Generosidad y perdón

La relación entre público y bailarín no deja de ser siempre una serie de generosidades y perdones por ambas partes, siempre buscando la luz en ese complejo laberinto oscuro que es el escenario. Una gala reúne artistas de más o menos renombre, que deben ser generosos en su entrega artística, y a la vez deben encontrar en el público su equivalente en el de perdonar ciertos errores circunstanciales, superables en sí mismos, y que en el fondo no afectan categoría ni prestigio de los participantes.Ygor Yebra ha demostrado sobre todo modestia y generosidad, al invitar a que le acompañen en la noche madrileña artistas muy superiores a él, lo que ya es raro y encomiable dentro del filoso mundo del ballet clásico. Yebra es un bailarín con una cierta estampa amable, pero en el que concurren algunas lagunas formales en lo estrictamente académico; poco a poco él se ha sobrepuesto a esto e intenta cubrir el expediente basándose en su brillantez personal, lo que a veces consigue y a veces no.

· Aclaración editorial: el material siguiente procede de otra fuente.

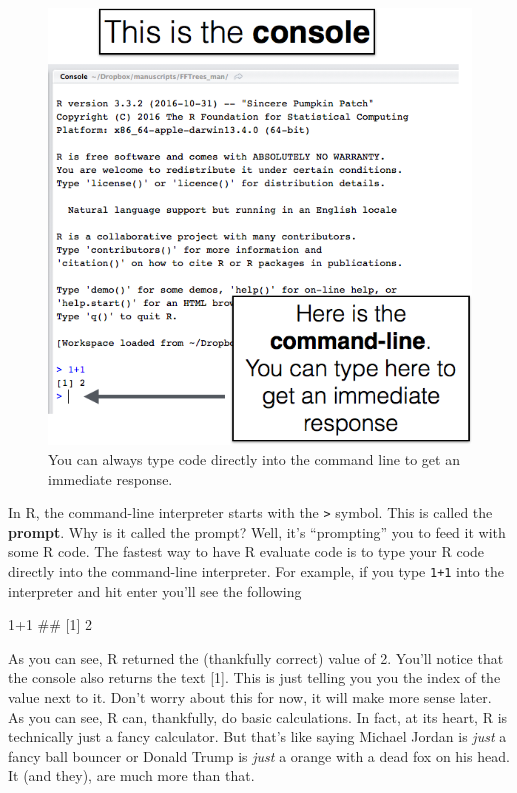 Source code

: \documentclass[]{book}
\newenvironment{Shaded}{\begin{snugshade}}{\end{snugshade}}
\newcommand{\DecValTok}[1]{\textcolor[rgb]{0.00,0.00,0.81}{{#1}}}
\newcommand{\NormalTok}[1]{{#1}}
\theoremstyle{definition}
\theoremstyle{definition}
\theoremstyle{remark}
\begin{document}
\begin{figure}

{\centering \includegraphics[width=0.75\linewidth]{images/commandline} 

}

\caption{You can always type code directly into the command line to get an immediate response.}\label{fig:unnamed-chunk-53}
\end{figure}

In R, the command-line interpreter starts with the
\texttt{\textgreater{}} symbol. This is called the \textbf{prompt}. Why
is it called the prompt? Well, it's ``prompting'' you to feed it with
some R code. The fastest way to have R evaluate code is to type your R
code directly into the command-line interpreter. For example, if you
type \texttt{1+1} into the interpreter and hit enter you'll see the
following

\begin{Shaded}
\begin{Highlighting}[]
\DecValTok{1+1}
\NormalTok{## [1] 2}
\end{Highlighting}
\end{Shaded}

As you can see, R returned the (thankfully correct) value of 2. You'll
notice that the console also returns the text {[}1{]}. This is just
telling you you the index of the value next to it. Don't worry about
this for now, it will make more sense later. As you can see, R can,
thankfully, do basic calculations. In fact, at its heart, R is
technically just a fancy calculator. But that's like saying Michael
Jordan is \emph{just} a fancy ball bouncer or Donald Trump is
\emph{just} a orange with a dead fox on his head. It (and they), are
much more than that.
\end{document}
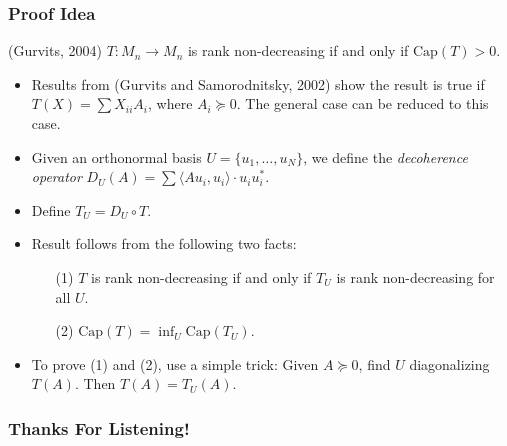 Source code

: \documentclass[handout,usenames,dvipsnames,12pt]{beamer}
\begin{document}
\begin{frame}
    \frametitle{Proof Idea}

    (Gurvits, 2004) $T: M_n \to M_n$ is rank non-decreasing if and only if $\text{Cap}(T) > 0$.

    \begin{itemize}
        \pause
        \item Results from (Gurvits and Samorodnitsky, 2002) show the result is true if $T(X) = \sum X_{ii} A_i$, where $A_i \succeq 0$. The general case can be reduced to this case.

        \pause
        \item Given an orthonormal basis $U = \{ u_1, \dots, u_N \}$, we define the \emph{decoherence operator} $D_U(A) = \sum \langle Au_i, u_i \rangle \cdot u_i u_i^*$.

        \pause
        \item Define $T_U = D_U \circ T$.

        \pause
        \item Result follows from the following two facts:
        \begin{itemize}
            \pause
            \item[(1)] $T$ is rank non-decreasing if and only if $T_U$ is rank non-decreasing for all $U$.
            
            \pause
            \item[(2)] $\text{Cap}(T) = \inf_U \text{Cap}(T_U)$.
        \end{itemize}

        \pause
        \item To prove (1) and (2), use a simple trick: Given $A \succeq 0$, find $U$ diagonalizing $T(A)$. Then $T(A) = T_U(A)$.
    \end{itemize}
\end{frame}


\begin{frame}
    \frametitle{Thanks For Listening!}
\end{frame}
\end{document}
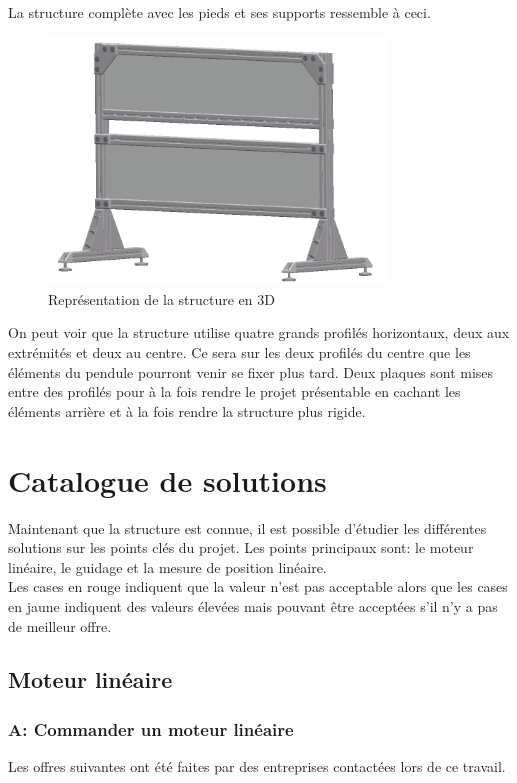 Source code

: La structure complète avec les pieds et ses supports ressemble à ceci.
\begin{figure}[H]
  \centering
  \includegraphics[width = 0.8\textwidth]{assets/figures/Structure.png}
  \caption{Représentation de la structure en 3D}
  \label{fig:DescStruct}
\end{figure}

On peut voir que la structure utilise quatre grands profilés horizontaux, deux aux extrémités et deux au centre. Ce sera sur les deux profilés du centre que
les éléments du pendule pourront venir se fixer plus tard. Deux plaques sont mises entre des profilés pour à la fois rendre le projet présentable
en cachant les éléments arrière et à la fois rendre la structure plus rigide.

\section{Catalogue de solutions}\label{sec:CatSol}
Maintenant que la structure est connue, il est possible d'étudier les différentes solutions sur les points clés du projet.
Les points principaux sont: le moteur linéaire, le guidage et la mesure de position linéaire.\\

Les cases en rouge indiquent que la valeur n'est pas acceptable alors que les cases en jaune indiquent des valeurs élevées mais pouvant être
acceptées s'il n'y a pas de meilleur offre.

\subsection{Moteur linéaire}
\subsubsection{A: Commander un moteur linéaire}
Les offres suivantes ont été faites par des entreprises contactées lors de ce travail.

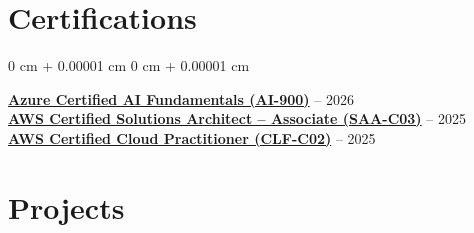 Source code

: \documentclass[10pt, letterpaper]{article}
\newenvironment{onecolentry}{
    \begin{adjustwidth}{
        0 cm + 0.00001 cm
    }{
        0 cm + 0.00001 cm
    }
}{
    \end{adjustwidth}
} %
\begin{document}
\section{Certifications}

\begin{onecolentry}
\href{https://learn.microsoft.com/api/credentials/share/en-gb/RahulVaranasi-3218/1F7372AD421B4DB5?sharingId=E9C3F05C31D251C8}{\textbf{Azure Certified AI Fundamentals (AI-900)}} – 2026 \\
\href{https://www.credly.com/badges/5210018b-e5c4-4508-bc97-256006bb29d3/public_url}{\textbf{AWS Certified Solutions Architect – Associate (SAA-C03)}} – 2025 \\
\href{https://www.credly.com/badges/ecc1b451-4159-44c0-9e34-29c33c1e2a4b/public_url}{\textbf{AWS Certified Cloud Practitioner (CLF-C02)}} – 2025 

\end{onecolentry}


    \section{Projects}
    
\end{document}

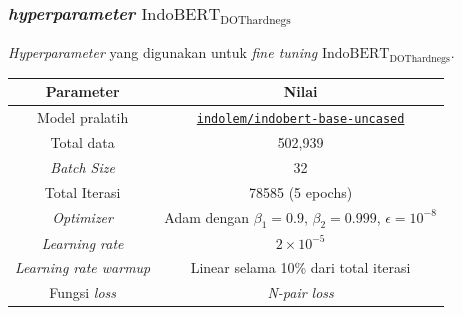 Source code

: \documentclass[10pt]{beamer}
\newcommand{\f}[1]{\textit{#1}}
\newcommand{\code}[1]{\texttt{#1}}
\begin{document}
\begin{frame}
    \frametitle{\f{hyperparameter} $\text{IndoBERT}_{\text{DOThardnegs}}$}
    \f{Hyperparameter} yang digunakan untuk \f{fine tuning }$\text{IndoBERT}_{\text{DOThardnegs}}$.
    \begin{table}[!ht]
        \centering
        \small

        \label{tab:indobert-dothardnegs-hyperparameter}
        \begin{tabular}{|c|c|}
            \hline
            \textbf{Parameter}       & \textbf{Nilai}                                                                                    \\
            \hline
            Model pralatih           & \href{https://huggingface.co/indolem/indobert-base-uncased}{\code{indolem/indobert-base-uncased}} \\
            \hline
            Total data               & 502,939                                                                                           \\
            \hline
            \f{Batch Size}           & 32                                                                                                \\
            \hline
            Total Iterasi            & 78585 (5 epochs)                                                                                  \\
            \hline
            \f{Optimizer}            & Adam dengan $\beta_1 = 0.9$, $\beta_2 = 0.999$, $\epsilon = 10^{-8}$                                 \\
            \hline
            \f{Learning rate}        & $2\times 10^{-5}$                                                                                              \\
            \hline
            \f{Learning rate warmup} & Linear selama 10\% dari total iterasi                                                             \\
            \hline
            Fungsi \f{loss}          & \f{N-pair loss}                                                                                   \\
            \hline
        \end{tabular}
    \end{table}    
\end{frame}
\end{document}
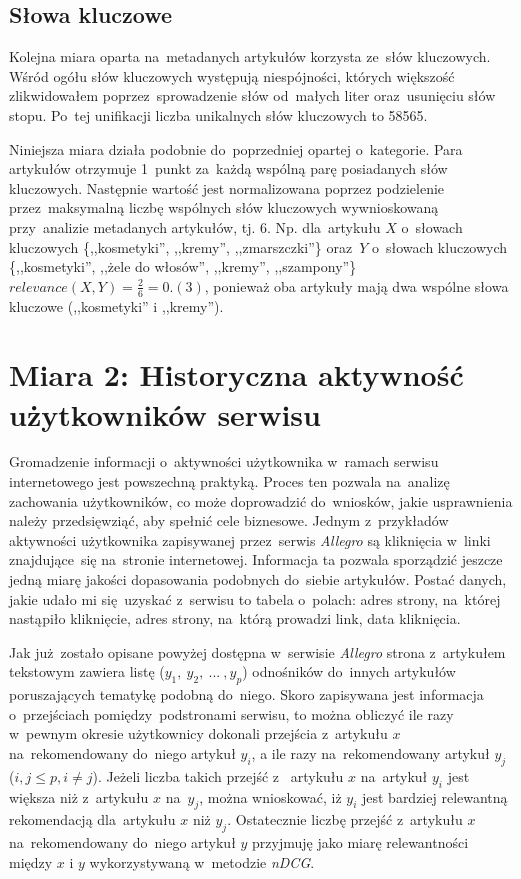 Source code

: \documentclass[pl]{minipw} %
\begin{document}
\subsection{Słowa kluczowe}

Kolejna miara oparta na~metadanych artykułów korzysta ze~słów kluczowych. Wśród ogółu słów kluczowych występują niespójności, których większość zlikwidowałem poprzez~sprowadzenie słów od~małych liter oraz~usunięciu słów stopu. Po~tej unifikacji liczba unikalnych słów kluczowych to 58565.

Niniejsza miara działa podobnie do~poprzedniej opartej o~kategorie. Para artykułów otrzymuje 1~punkt za~każdą wspólną parę posiadanych słów kluczowych. Następnie wartość jest normalizowana poprzez podzielenie przez~maksymalną liczbę wspólnych słów kluczowych wywnioskowaną przy~analizie metadanych artykułów, tj. 6. Np. dla~artykułu $X$ o~słowach kluczowych \{,,kosmetyki'', ,,kremy'', ,,zmarszczki''\} oraz~$Y$ o~słowach kluczowych \{,,kosmetyki'', ,,żele do włosów'', ,,kremy'', ,,szampony''\} $relevance(X,Y)=\frac{2}{6}=0.(3)$, ponieważ oba artykuły mają dwa wspólne słowa kluczowe (,,kosmetyki'' i ,,kremy'').

\section{Miara 2: Historyczna aktywność użytkowników serwisu}

Gromadzenie informacji o~aktywności użytkownika w~ramach serwisu internetowego jest powszechną praktyką. Proces ten pozwala na~analizę zachowania użytkowników, co może doprowadzić do~wniosków, jakie usprawnienia należy przedsięwziąć, aby spełnić cele biznesowe. Jednym z~przykładów aktywności użytkownika zapisywanej przez~serwis \textit{Allegro} są kliknięcia w~linki znajdujące~się na~stronie internetowej. Informacja ta pozwala sporządzić jeszcze jedną miarę jakości dopasowania podobnych do~siebie artykułów. Postać danych, jakie udało mi się~uzyskać z~serwisu to tabela o~polach: adres strony, na~której nastąpiło kliknięcie, adres strony, na~którą prowadzi link, data kliknięcia.

Jak już zostało opisane powyżej dostępna w~serwisie \textit{Allegro} strona z~artykułem tekstowym zawiera listę ($y_1,\ y_2,\ ...\ ,y_p$) odnośników do~innych artykułów poruszających tematykę podobną do~niego. Skoro zapisywana jest informacja o~przejściach pomiędzy~podstronami serwisu, to można obliczyć ile razy w~pewnym okresie użytkownicy dokonali przejścia z~artykułu $x$ na~rekomendowany do~niego artykuł $y_i$, a ile razy na~rekomendowany artykuł $y_j$ ($i,j \leq p, i\ne j$). Jeżeli liczba takich przejść z~ artykułu $x$ na~artykuł $y_i$ jest większa niż z~artykułu $x$ na~$y_j$, można wnioskować, iż $y_i$ jest bardziej relewantną rekomendacją dla~artykułu $x$ niż $y_j$. Ostatecznie liczbę przejść z~artykułu $x$ na~rekomendowany do~niego artykuł $y$ przyjmuję jako miarę relewantności między $x$ i $y$ wykorzystywaną w~metodzie \textit{nDCG}.
\end{document}
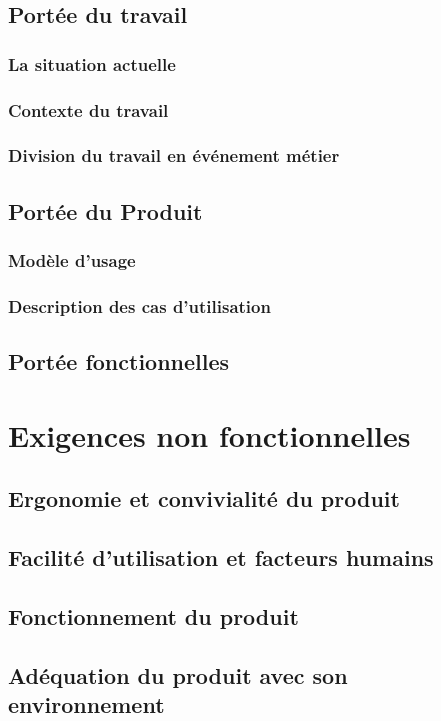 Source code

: \documentclass[a4paper, 12pt, french]{report}
\begin{document}
		\section{Portée du travail}
			\subsection{La situation actuelle}
				

			\subsection{Contexte du travail}
			\subsection{Division du travail en événement métier}
				
		\section{Portée du Produit}
			\subsection{Modèle d'usage}
			\subsection{Description des cas d'utilisation}

		\section{Portée fonctionnelles}

	\chapter{Exigences non fonctionnelles}
		\section{Ergonomie et convivialité du produit}
			

		\section{Facilité d'utilisation et facteurs humains}
			

		\section{Fonctionnement du produit}
			
		\section{Adéquation du produit avec son environnement}
			
\end{document}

En la primera parte de la gala Yebra bailó junto a la italiana Letizia Giuliani La Bella Durmiente, en una versión algo apócrifa y descafeinada, sobre una grabación demasiado lenta y donde además de fallos ostensibles en los fish, pesó mucho la falta de pulimento en el estilo, que es además de maneras también conciencia del propio estilo. Le siguió José Triguero ataviado a la antigua, bailando unas Alegrías con mucha riqueza de manos y poses arcaicas de solera; la altura estética en lo académico llegó con el danés Johan Kobborg, espléndido en el estilo bournonville acompañado por la macedonia Irena Veterova, que posee espléndida técnica y refinamiento. Lola Greco evocó Goyescas en su cuerda natural, exquisita desde las galgas hasta la blonda y bordando una refinada estilización del clásico español.

Pujanza y fuerza

La bonaerense Paloma Herrera y el bostoniano Damian Woetzel dieron una lección de la pujanza y fuerza del ballet norteamericano; ella siente sobre sí que su físico ha cambiado, pero ahora madura y potente, sus saltos sobre las puntas y su arrojo y rapidez en giros, demuestran que la madurez de las bailarinas es su verdadero estado de gracia, y esto fue posible mientras bailaban Tchaikovsky pas de deux, de Balanchine.En la segunda parte lo más reseñable fue la intervención de Herrera y Woetzel en Who Cares?, y luego Llamas de París, por Veterova y Kobborg, que volvieron a dar clase a pesar de una estruendosa caída de la bailarina al comienzo del dúo y de ciertos desajustes en la difícil versión larga de Vaganova, que escogieron estos artistas. El público, que prácticamente llenaba el Cuartel del Conde Duque, aplaudió con generosidad a los artistas, y finalmente perdonó los pequeños errores, por amor a lo que se hace con el corazón.